First, we developed a preliminary codebook of sharing-related themes based on our literature review (i.e., deductive work). Themes included physical sharing (i.e., presence/absence of others during the event), relational sharing (i.e., knowing/believing others have/haven’t or will/won’t experience a similar event), and verbal sharing (i.e., discussing/not discussing the event with others). At the time, we were unaware of specific research on emotional sharing and therefore did not include this form in the preliminary codebook. One coder (first author) then repeatedly read all subjective sharing explanations to familiarize themselves with the data and note consistencies with themes from the preliminary codebook. Here, the coder also began the inductive work by identifying new themes or codes that emerged. General labels, definitions, and examples of the themes and codes were reviewed after reading the data each time until the coder reached saturation (i.e., no new codes/themes emerged and no changes to codes/themes were needed). All codes and themes were then given clear labels, definitions, descriptions, and examples.
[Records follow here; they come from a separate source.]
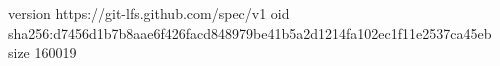 version https://git-lfs.github.com/spec/v1
oid sha256:d7456d1b7b8aae6f426facd848979be41b5a2d1214fa102ec1f11e2537ca45eb
size 160019
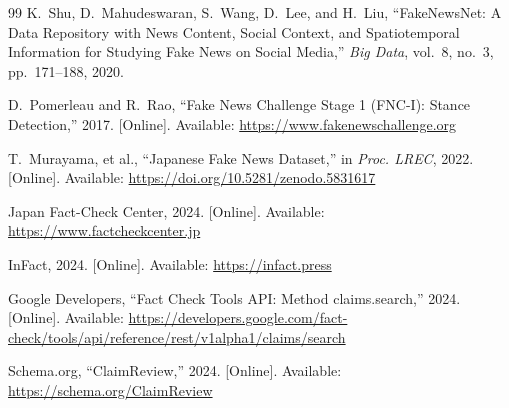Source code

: \documentclass[twoside]{llncs}
\begin{document}
\begin{thebibliography}{99}
K.~Shu, D.~Mahudeswaran, S.~Wang, D.~Lee, and H.~Liu, ``FakeNewsNet: A Data Repository with News Content, Social Context, and Spatiotemporal Information for Studying Fake News on Social Media,'' \emph{Big Data}, vol.~8, no.~3, pp.~171--188, 2020.

D.~Pomerleau and R.~Rao, ``Fake News Challenge Stage 1 (FNC-I): Stance Detection,'' 2017. [Online]. Available: \url{https://www.fakenewschallenge.org}

T.~Murayama, et al., ``Japanese Fake News Dataset,'' in \emph{Proc. LREC}, 2022. [Online]. Available: \url{https://doi.org/10.5281/zenodo.5831617}

Japan Fact-Check Center, 2024. [Online]. Available: \url{https://www.factcheckcenter.jp}

InFact, 2024. [Online]. Available: \url{https://infact.press}

Google Developers, ``Fact Check Tools API: Method claims.search,'' 2024. [Online]. Available: \url{https://developers.google.com/fact-check/tools/api/reference/rest/v1alpha1/claims/search}

Schema.org, ``ClaimReview,'' 2024. [Online]. Available: \url{https://schema.org/ClaimReview}

\end{thebibliography}
\end{document}
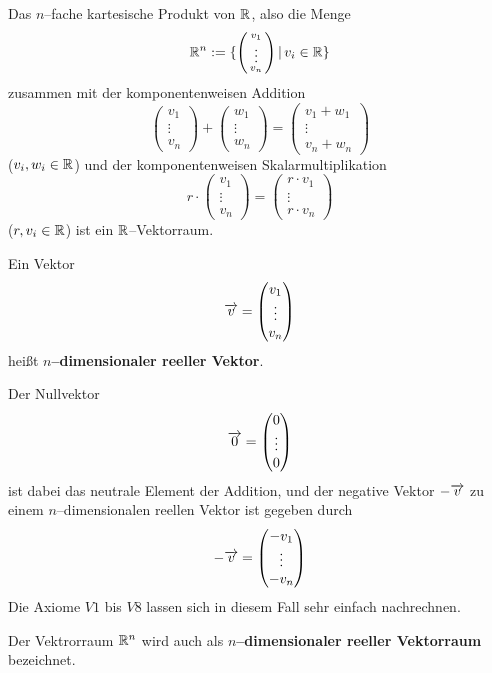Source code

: \begin{beispiel}\label{LA_vr_rn} 
Das $n$--fache kartesische Produkt von $\mathbb R$, also die Menge
  	$$ \mathbb R^n := \{ \left( \begin{smallmatrix} v_1 \\ \vdots \\ v_n 
     	\end{smallmatrix} \right) \vert \, v_i \in \mathbb R \} $$
zusammen mit der komponentenweisen Addition 
  	$$ \left( \begin{smallmatrix} v_1 \\ \vdots \\ v_n 
     	\end{smallmatrix} \right) + \left( \begin{smallmatrix} w_1 \\ \vdots \\ w_n 
     	\end{smallmatrix} \right) = \left( \begin{smallmatrix} v_1 + w_1 \\ \vdots \\ 
     	v_n + w_n  \end{smallmatrix} \right) $$ 
($v_i, w_i \in \mathbb R$) und der komponentenweisen Skalarmultiplikation
  	$$ r \cdot \left( \begin{smallmatrix} v_1 \\ \vdots \\ v_n 
     	\end{smallmatrix} \right) = \left( \begin{smallmatrix} r \cdot v_1 \\ \vdots \\ 
     	r \cdot v_n \end{smallmatrix} \right) $$
($r, v_i \in \mathbb R$) ist ein $\mathbb R$--Vektorraum. 

Ein Vektor 
	$$ \overrightarrow{v} = \begin{pmatrix} v_1 \\ \vdots \\ v_n \end{pmatrix} $$
heißt \textbf{$n$--dimensionaler reeller Vektor}. 

Der Nullvektor 
	$$ \overrightarrow{0} = \begin{pmatrix} 0 \\ \vdots \\ 0 \end{pmatrix} $$
ist dabei das neutrale Element der Addition, und der negative Vektor $- \overrightarrow{v}$ zu 
einem $n$--dimensionalen reellen Vektor ist gegeben durch 
	$$ - \overrightarrow{v} = \begin{pmatrix} -v_1 \\ \vdots \\ - v_n \end{pmatrix} $$
Die Axiome $V1$ bis $V8$ lassen sich in diesem Fall sehr einfach nachrechnen. 

Der Vektrorraum $\mathbb R^n$ wird auch als 
\textbf{$n$--dimensionaler reeller Vektorraum} bezeichnet.
\end{beispiel} 

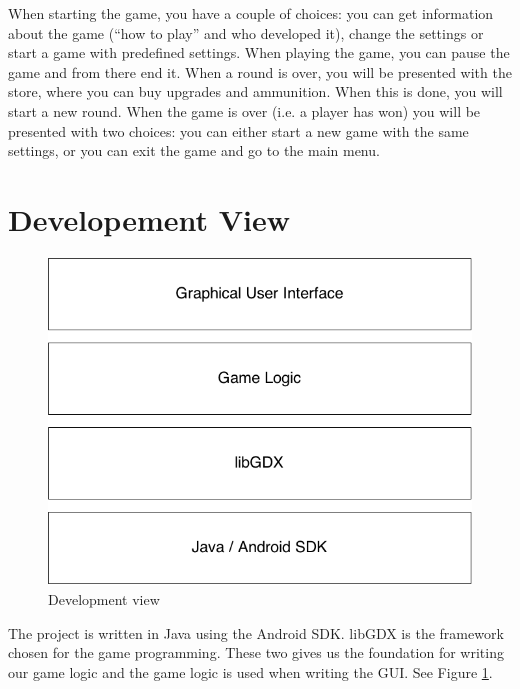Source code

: When starting the game, you have a couple of choices: you can get information about the game (“how to play” and who developed it), change the settings or start a game with predefined settings. When playing the game, you can pause the game and from there end it. When a round is over, you will be presented with the store, where you can buy upgrades and ammunition. When this is done, you will start a new round. When the game is over (i.e. a player has won) you will be presented with two choices: you can either start a new game with the same settings, or you can exit the game and go to the main menu.


\section{Developement View}

\begin{figure}
\centering
\includegraphics[scale=0.4]{images/development_view.png}
\caption{Development view}
\label{fig:development-view}
\end{figure}

The project is written in Java using the Android SDK. libGDX is the framework chosen for the game programming. These two gives us the foundation for writing our game logic and the game logic is used when writing the GUI. See Figure \ref{fig:development-view}.

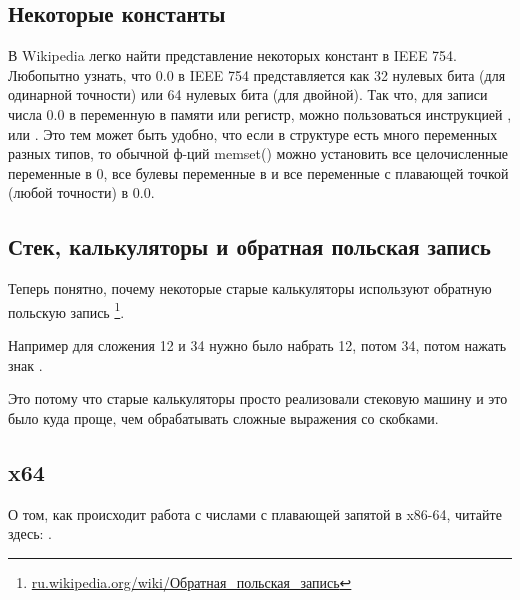 \subsection{Некоторые константы}

В Wikipedia легко найти представление некоторых констант в IEEE 754.
Любопытно узнать, что 0.0 в IEEE 754 представляется как 32 нулевых бита (для одинарной точности) или 64 нулевых бита
(для двойной).
Так что, для записи числа 0.0 в переменную в памяти или регистр, можно пользоваться инструкцией \MOV, или .
Это тем может быть удобно, что если в структуре есть много переменных разных типов, то обычной ф-ций memset()
можно установить все целочисленные переменные в 0, все булевы переменные в 
и все переменные с плавающей точкой (любой точности) в 0.0.

\subsection{Стек, калькуляторы и обратная польская запись}

Теперь понятно, почему некоторые старые калькуляторы используют обратную польскую запись
\footnote{\href{http://go.yurichev.com/17355}{ru.wikipedia.org/wiki/Обратная\_польская\_запись}}.

Например для сложения 12 и 34 нужно было набрать 12, потом 34, потом нажать знак .

Это потому что старые калькуляторы просто реализовали стековую машину и это было куда проще, чем обрабатывать сложные выражения со скобками.

\subsection{x64}

О том, как происходит работа с числами с плавающей запятой в x86-64, читайте здесь: .



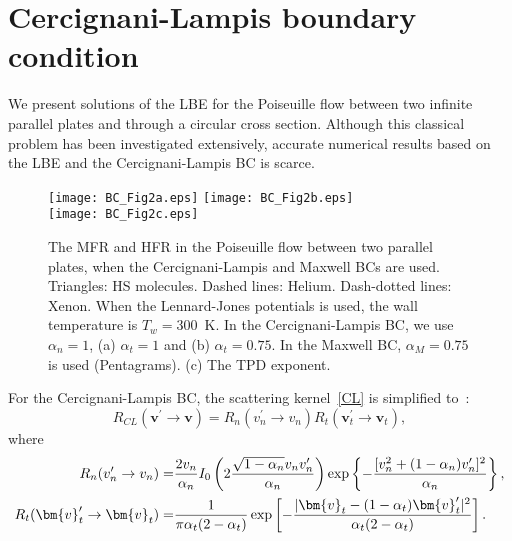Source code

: %


\section{Cercignani-Lampis boundary condition}

We present solutions of the LBE for the Poiseuille flow between two infinite parallel plates and through a circular cross section. Although this classical problem has been investigated extensively, accurate numerical results based on the LBE and the Cercignani-Lampis  BC is scarce. 



\begin{figure}[t]
	\centering
	{	\texttt{[image: BC\_Fig2a.eps]}}
	{	\texttt{[image: BC\_Fig2b.eps]}}\\
	\vskip 0.3cm
	{	\texttt{[image: BC\_Fig2c.eps]}}
	\caption{
		The MFR and HFR in the Poiseuille flow between two parallel plates, when the Cercignani-Lampis and Maxwell BCs are used. Triangles: HS molecules. Dashed lines: Helium. Dash-dotted lines: Xenon. When the Lennard-Jones potentials is used, the wall temperature is $T_w=300$~K. In the Cercignani-Lampis   BC, we use $\alpha_n=1$,  (a) $\alpha_t=1$ and (b) $\alpha_t=0.75$. In the Maxwell   BC, $\alpha_M=0.75$ is used (Pentagrams). (c) The TPD exponent. 
	} 
	\label{Chapter_BC_Pois1D}
\end{figure}


For the Cercignani-Lampis  BC, the scattering kernel~\eqref{CL} is simplified
to~\citep{Sharipov2002CL,Sharipov2003CL,SharipovCL3}: 
\begin{equation}
R_{CL}(\bm{v}^{\prime}\rightarrow \bm{v})=R_n(v_n^{\prime}\rightarrow%
{v_n})R_t(\bm{v}_t^{\prime}\rightarrow{\bm{v}_t}),
\end{equation}
where 
\begin{equation*}  
\begin{aligned}[b] R_n(v_n'\rightarrow{v_n})=&\frac{2v_n}{\alpha_n}
I_0\left(2\frac{\sqrt{1-\alpha_n}v_nv_n'}{\alpha_n}\right)\exp\left\{-%
\frac{[v_n^2+(1-\alpha_n)v_n']^2}{\alpha_n} \right\},\\
R_t(\bm{v}_t'\rightarrow{\bm{v}_t})=&\frac{1}{\pi\alpha_t(2-%
	\alpha_t)}\exp\left[-\frac{|\bm{v}_t-(1-\alpha_t)\bm{v}_t'|^2}{%
	\alpha_t(2-\alpha_t)} \right]. 
\end{aligned}
\end{equation*}

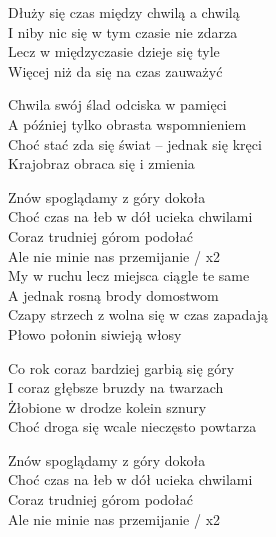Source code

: \begin{text}
Dłuży się czas między chwilą a chwilą\\
I niby nic się w tym czasie nie zdarza\\
Lecz w międzyczasie dzieje się tyle\\
Więcej niż da się na czas zauważyć

Chwila swój ślad odciska w pamięci\\
A później tylko obrasta wspomnieniem\\
Choć stać zda się świat – jednak się kręci\\
Krajobraz obraca się i zmienia

Znów spoglądamy z góry dokoła\\
Choć czas na łeb w dół ucieka chwilami\\
Coraz trudniej górom podołać\\
Ale nie minie nas przemijanie / x2\\

My w ruchu lecz miejsca ciągle te same\\
A jednak rosną brody domostwom\\
Czapy strzech z wolna się w czas zapadają\\
Płowo połonin siwieją włosy

Co rok coraz bardziej garbią się góry\\
I coraz głębsze bruzdy na twarzach\\
Żłobione w drodze kolein sznury\\
Choć droga się wcale nieczęsto powtarza

Znów spoglądamy z góry dokoła\\
Choć czas na łeb w dół ucieka chwilami\\
Coraz trudniej górom podołać\\
Ale nie minie nas przemijanie / x2
\end{text}
\begin{chord}
\end{chord}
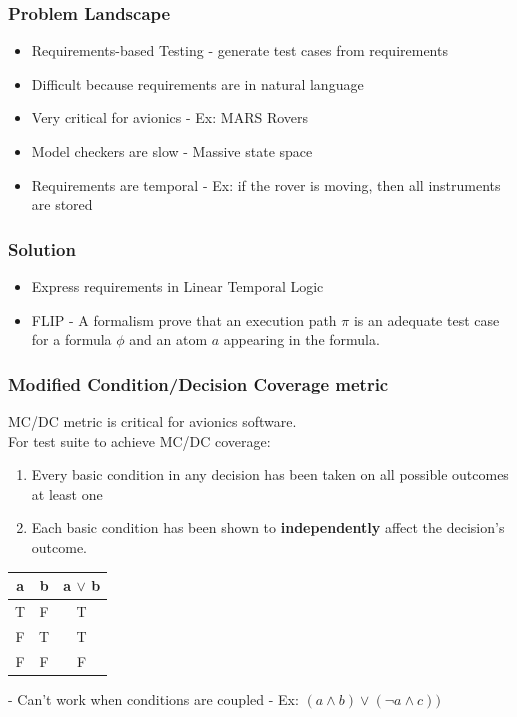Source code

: \documentclass[compress,red]{beamer}
\begin{document}
\frame
{
	\frametitle{Problem Landscape}
	\begin{itemize}
		\pause
		\item Requirements-based Testing - generate test cases from requirements
		\pause
		\item Difficult because requirements are in natural language
		\pause
		\item Very critical for avionics - Ex: MARS Rovers 
		\pause
		\item Model checkers are slow - Massive state space
		\pause
		\item Requirements are temporal - Ex: if the rover is moving, then all instruments are stored
	\end{itemize}
}

\frame
{
	\frametitle{Solution}
	\begin{itemize}
		\pause
		\item Express requirements in Linear Temporal Logic 
		\pause
		\item FLIP - A formalism prove that an execution path $\pi$ is an adequate test case for a formula $\phi$ and an atom $a$ appearing in the formula. 
	\end{itemize}
}

\frame
{
	\frametitle{Modified Condition/Decision Coverage metric}
	\pause
	MC/DC metric is critical for avionics software. \\
	\pause
	For test suite to achieve MC/DC coverage:
	\pause
	\begin{enumerate}
		\item Every basic condition in any decision has been taken on all possible outcomes at least one
		\item Each basic condition has been shown to \textbf{independently} affect the decision's outcome.
	\end{enumerate}

	\pause
	\begin{center}
	\begin{tabular}{|c c|c|}
	\hline
		a & b & a $\lor$ b \\ \hline
		T & F & T \\ \hline
		F & T & T \\ \hline
		F & F & F \\ \hline
	\end{tabular}
	\end{center}

	- Can't work when conditions are coupled - Ex: $(a \land b) \lor (\lnot a \land c))$
}
\end{document}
The coder developed new codes for physical sharing concerning the participants’ and other people’s level of involvement in the event, including “same/similar involvement” (including involvement unclear), “others less involved”, and “others more involved”. The coder also detected new themes of unspecified sharing (i.e., vague responses suggesting the event was/wasn’t experienced with others), emotional sharing (i.e., experiencing the same/different emotions about the event as others), and kinds of others (i.e., mentioning certain kinds of other people). Unspecified sharing was included as a broad category of sharing reflecting responses where participants did not provide enough information to categorize into existing sharing categories. That is, responses coded under this sharing category mentioned sharing (or not sharing) an experience associated with the traumatic event, but did not specify the nature of what experience was shared (e.g., the same event, emotional experience, the type of event) or how the experience was shared (e.g., discussion/disclosure, physical presence). Emotional sharing was derived from codes concerning participants’ and other people’s degree of emotional bother from the event, including “same/similarly affected” (including extent of bother unclear), “others more affected”, “others less affected”, and “others not affected or affected differently”. Kinds of others was derived from codes of “close others” (e.g., close friends, family) and “community members” (e.g., people in the same area/country as participants). Themes of emotional sharing and kinds of others were consistent with findings from our LIWC and NVivo text analyses, and with research suggesting people often share trauma with socially and spatially close others (e.g., Paterson & Kemp, 2006; Rimé, 2009) and experience similar emotions to others about traumatic events (e.g., Durkheim, 1912; Rimé, 2020). A final theme of Unclear was included to code unclear and absent responses.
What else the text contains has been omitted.